Considering the closeness between the two emcees, maybe it's surprising that it took until 2009 for them to release a project together. However up to now, Milkavelli had featured on most of Lee’s projects - from The Wrong Bootleg Demo, Tourettes Camp and now Mcabre Brothers. The next release was another Mcabre Brothers project, the Merry Crit Mas EP released on Christmas Day, 2010. “I'll tell you the weirdest thing right,” Lee says seriously, about to reveal an exclusive insight into Merry Crit Mas. “That whole EP... We were trying to make it to have a specific shade of blue to the music. The whole EP man, this one song was just a perfect shade of pastel blue. There's one song on the project that is the wrong colour called Shanghighed which is green and yellow. But the other tracks, they are like a perfect shade of blue. We were like, let's make all the other songs have the same blue colour. That Little Things You Do, there was something that hit that but I can't remember what it was. Oh yeah, it was inspired by Rump Shaker by Wreckx n Effect it's a play on a cadence and lyric they say in that song, a classic. We recorded all that shit in Reklews' crib, Reklews used to live down the road from me. We used to walk to his house in like, 30 seconds in Garston, St. Mary's Road.”

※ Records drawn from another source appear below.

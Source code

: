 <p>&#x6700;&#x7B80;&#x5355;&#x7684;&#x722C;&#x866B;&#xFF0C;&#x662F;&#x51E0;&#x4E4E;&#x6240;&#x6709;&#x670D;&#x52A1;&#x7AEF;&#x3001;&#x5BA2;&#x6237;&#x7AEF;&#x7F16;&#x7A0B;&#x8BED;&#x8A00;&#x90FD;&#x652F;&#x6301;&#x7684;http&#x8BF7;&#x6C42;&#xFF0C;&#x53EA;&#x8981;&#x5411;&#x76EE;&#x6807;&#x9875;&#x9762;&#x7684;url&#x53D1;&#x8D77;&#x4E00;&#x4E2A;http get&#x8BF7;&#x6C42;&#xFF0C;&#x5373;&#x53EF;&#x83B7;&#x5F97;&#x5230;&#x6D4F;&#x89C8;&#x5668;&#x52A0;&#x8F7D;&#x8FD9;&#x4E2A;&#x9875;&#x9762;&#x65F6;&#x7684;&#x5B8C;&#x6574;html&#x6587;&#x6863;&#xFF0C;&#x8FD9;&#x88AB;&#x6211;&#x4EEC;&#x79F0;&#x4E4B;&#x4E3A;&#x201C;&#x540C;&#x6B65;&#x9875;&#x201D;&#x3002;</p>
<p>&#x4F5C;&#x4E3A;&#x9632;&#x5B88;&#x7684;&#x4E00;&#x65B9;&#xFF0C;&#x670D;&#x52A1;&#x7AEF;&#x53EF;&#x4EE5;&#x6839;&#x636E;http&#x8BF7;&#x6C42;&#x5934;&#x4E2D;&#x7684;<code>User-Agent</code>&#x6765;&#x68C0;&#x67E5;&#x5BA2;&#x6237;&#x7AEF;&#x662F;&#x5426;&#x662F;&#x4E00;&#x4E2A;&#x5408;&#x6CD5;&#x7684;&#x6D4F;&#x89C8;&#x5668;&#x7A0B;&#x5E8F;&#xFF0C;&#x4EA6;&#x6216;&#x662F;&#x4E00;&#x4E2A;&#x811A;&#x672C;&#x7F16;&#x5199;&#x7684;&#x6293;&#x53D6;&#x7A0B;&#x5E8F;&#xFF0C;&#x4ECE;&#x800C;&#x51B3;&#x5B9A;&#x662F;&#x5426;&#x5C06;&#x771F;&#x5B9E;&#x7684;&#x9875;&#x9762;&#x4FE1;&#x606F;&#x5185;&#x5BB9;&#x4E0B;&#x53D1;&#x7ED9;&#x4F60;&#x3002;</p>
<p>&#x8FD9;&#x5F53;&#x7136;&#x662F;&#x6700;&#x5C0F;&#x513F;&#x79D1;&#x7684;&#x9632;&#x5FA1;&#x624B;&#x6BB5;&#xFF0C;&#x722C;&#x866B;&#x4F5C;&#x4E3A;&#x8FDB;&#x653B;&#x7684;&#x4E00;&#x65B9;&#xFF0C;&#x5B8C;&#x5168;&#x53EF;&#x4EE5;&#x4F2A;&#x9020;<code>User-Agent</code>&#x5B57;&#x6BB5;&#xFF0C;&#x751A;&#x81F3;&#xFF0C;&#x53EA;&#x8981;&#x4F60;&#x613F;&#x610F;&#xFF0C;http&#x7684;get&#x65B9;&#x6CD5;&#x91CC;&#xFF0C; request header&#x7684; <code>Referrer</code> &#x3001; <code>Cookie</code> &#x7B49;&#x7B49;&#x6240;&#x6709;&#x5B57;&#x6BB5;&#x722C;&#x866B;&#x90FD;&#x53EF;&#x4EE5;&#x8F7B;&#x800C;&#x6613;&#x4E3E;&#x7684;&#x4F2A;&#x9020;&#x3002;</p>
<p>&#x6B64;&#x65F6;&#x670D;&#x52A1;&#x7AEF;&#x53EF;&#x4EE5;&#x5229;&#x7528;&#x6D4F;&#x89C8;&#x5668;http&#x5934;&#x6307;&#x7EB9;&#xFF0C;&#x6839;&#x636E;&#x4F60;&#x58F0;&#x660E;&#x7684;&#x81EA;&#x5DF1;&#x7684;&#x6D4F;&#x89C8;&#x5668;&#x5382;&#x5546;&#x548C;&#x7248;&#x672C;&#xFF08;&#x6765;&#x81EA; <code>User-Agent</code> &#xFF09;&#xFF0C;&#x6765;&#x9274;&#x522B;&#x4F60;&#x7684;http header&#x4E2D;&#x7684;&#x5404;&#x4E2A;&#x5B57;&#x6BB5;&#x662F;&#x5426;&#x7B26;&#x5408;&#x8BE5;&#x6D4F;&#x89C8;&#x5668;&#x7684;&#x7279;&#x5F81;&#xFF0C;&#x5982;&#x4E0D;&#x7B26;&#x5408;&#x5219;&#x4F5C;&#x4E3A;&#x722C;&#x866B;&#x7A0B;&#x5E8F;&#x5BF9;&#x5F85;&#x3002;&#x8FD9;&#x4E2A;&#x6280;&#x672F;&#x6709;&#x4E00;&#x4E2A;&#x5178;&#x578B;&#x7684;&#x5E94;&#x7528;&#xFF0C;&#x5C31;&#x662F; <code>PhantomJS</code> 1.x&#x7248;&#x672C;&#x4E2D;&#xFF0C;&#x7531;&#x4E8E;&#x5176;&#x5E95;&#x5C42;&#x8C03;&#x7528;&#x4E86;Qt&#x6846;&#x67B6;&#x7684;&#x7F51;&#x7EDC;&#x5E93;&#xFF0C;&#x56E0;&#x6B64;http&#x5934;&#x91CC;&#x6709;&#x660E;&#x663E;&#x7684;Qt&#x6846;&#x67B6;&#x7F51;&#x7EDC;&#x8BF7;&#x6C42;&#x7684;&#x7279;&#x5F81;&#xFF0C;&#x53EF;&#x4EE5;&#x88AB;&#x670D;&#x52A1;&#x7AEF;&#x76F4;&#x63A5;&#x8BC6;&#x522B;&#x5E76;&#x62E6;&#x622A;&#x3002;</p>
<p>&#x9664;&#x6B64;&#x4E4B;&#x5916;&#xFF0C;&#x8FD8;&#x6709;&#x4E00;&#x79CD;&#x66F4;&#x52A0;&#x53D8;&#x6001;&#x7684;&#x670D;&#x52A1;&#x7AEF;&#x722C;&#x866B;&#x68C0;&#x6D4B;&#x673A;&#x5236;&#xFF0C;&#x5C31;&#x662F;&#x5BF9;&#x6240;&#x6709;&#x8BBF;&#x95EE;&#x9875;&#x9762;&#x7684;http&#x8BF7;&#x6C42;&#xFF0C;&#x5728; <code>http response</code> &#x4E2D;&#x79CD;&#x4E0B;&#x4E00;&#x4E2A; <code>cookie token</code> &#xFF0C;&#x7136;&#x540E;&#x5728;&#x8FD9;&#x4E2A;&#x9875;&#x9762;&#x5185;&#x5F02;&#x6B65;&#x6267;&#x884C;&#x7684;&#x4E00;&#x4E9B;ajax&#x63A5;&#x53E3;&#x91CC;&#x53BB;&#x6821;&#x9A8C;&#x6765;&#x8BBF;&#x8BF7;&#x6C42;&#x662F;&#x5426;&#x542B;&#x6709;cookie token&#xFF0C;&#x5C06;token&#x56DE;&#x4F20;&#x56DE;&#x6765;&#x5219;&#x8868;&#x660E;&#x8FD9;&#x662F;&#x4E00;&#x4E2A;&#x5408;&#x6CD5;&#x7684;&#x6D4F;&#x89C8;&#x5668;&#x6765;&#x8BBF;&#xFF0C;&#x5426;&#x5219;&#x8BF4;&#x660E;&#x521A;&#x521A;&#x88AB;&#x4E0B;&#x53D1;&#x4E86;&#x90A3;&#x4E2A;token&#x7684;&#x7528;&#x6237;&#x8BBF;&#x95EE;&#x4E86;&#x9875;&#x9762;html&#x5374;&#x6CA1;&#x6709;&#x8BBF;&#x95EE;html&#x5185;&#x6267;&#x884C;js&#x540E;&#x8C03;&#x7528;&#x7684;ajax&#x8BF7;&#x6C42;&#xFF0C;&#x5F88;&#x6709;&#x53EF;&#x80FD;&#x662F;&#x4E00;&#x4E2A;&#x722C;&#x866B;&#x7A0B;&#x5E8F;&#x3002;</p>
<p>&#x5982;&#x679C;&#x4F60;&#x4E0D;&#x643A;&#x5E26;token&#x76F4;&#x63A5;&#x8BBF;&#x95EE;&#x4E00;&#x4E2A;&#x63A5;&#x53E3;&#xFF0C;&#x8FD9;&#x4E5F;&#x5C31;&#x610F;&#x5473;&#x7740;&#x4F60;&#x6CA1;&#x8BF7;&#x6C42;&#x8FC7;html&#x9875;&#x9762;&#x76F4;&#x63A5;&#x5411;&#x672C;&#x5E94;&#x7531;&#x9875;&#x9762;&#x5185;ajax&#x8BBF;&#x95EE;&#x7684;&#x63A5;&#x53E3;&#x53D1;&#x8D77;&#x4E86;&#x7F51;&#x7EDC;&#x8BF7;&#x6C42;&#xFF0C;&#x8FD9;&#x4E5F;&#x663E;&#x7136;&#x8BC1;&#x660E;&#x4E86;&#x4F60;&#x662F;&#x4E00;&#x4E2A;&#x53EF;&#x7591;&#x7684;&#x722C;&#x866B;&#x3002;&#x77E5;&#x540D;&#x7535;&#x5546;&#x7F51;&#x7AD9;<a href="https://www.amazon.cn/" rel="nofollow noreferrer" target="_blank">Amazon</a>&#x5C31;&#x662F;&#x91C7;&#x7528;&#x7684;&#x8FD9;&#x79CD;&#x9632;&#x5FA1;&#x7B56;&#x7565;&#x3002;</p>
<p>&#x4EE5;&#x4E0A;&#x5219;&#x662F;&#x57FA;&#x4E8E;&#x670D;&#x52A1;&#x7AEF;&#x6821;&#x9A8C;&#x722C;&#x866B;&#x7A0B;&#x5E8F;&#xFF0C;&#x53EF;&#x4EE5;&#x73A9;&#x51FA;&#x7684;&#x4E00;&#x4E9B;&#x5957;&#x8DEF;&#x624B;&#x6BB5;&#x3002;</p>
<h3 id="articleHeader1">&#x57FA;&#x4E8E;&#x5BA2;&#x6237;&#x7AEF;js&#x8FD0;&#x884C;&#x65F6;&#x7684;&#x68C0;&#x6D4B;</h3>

“How did they come about?” Lee replies, when asked about the Merry Crit Mas features from Salar and King Grubb. “They were just about, they happened to be about. Then I made the beat to Drinkspiration, the inspiration for that song was actually listening to Masta Ace Incorporated. I was listening to that all summer and was like, we've got to make one old school tune. Know what I'm saying? I think I even sampled a tune off it, if you listen on the chorus. My memory is a bit shit right now, but the chorus is a sample from a Masta Ace Incorporated album. Maybe Slaughterhouse, or I can't remember. [Shouts] Grubb! You know on Drinkspiration? What's the tune that's sampled, it's a Masta Ace incorporated tune? Yeah, you don't remember... You don't fucking have a clue. [Laughs] But the song was like a whole homage to that shit.”
“We were always saying 'Merry Crit Mass' to each other,” Lee continued, explaining where the title came from and why the EP dropped on Christmas Day. “Because at the time Critical Mass was the weed that we were smoking. We had the Critical Mass Hysteria tune and all that. So that was the weed we were smoking at the time, Milk had this one link down in London. We used to come to London and have to wait outside the end of this one street, then we'd wait there for an hour. Then he would bring us ounces of this Crit Mass, once we'd smoked that at the time, nothing else would do. But that little period in time, everything was Crit Mass. So yeah we made that project, it was free download, a Christmas present - it was the Crit Mass present to the people.”
During this period, Lee Scott was active. On top of two Mcabre Brother projects between 2009-2010, Lee also released two Hock Tu Down projects. Both projects were produced by Reklews, who at the time was “proper blitzed” making the beats, which is a reason why those projects have that “smokey, weird sound.” These projects helped raise the profile of Blah, as well as establish Lee further before focusing on his own material. “Hock Tu Down was specifically Reklews on the beats and me on the rhymes,” said Lee, reiterating the importance of Reklews for both Mcabre Brothers & Hock Tu Down projects. “He is a mad producer, and also it was very important for me because he was a local guy. He moved down the street from me, we were both in Liverpool. We used to call him Mcabre Brother number three, like the honorary Mcabre Brother.”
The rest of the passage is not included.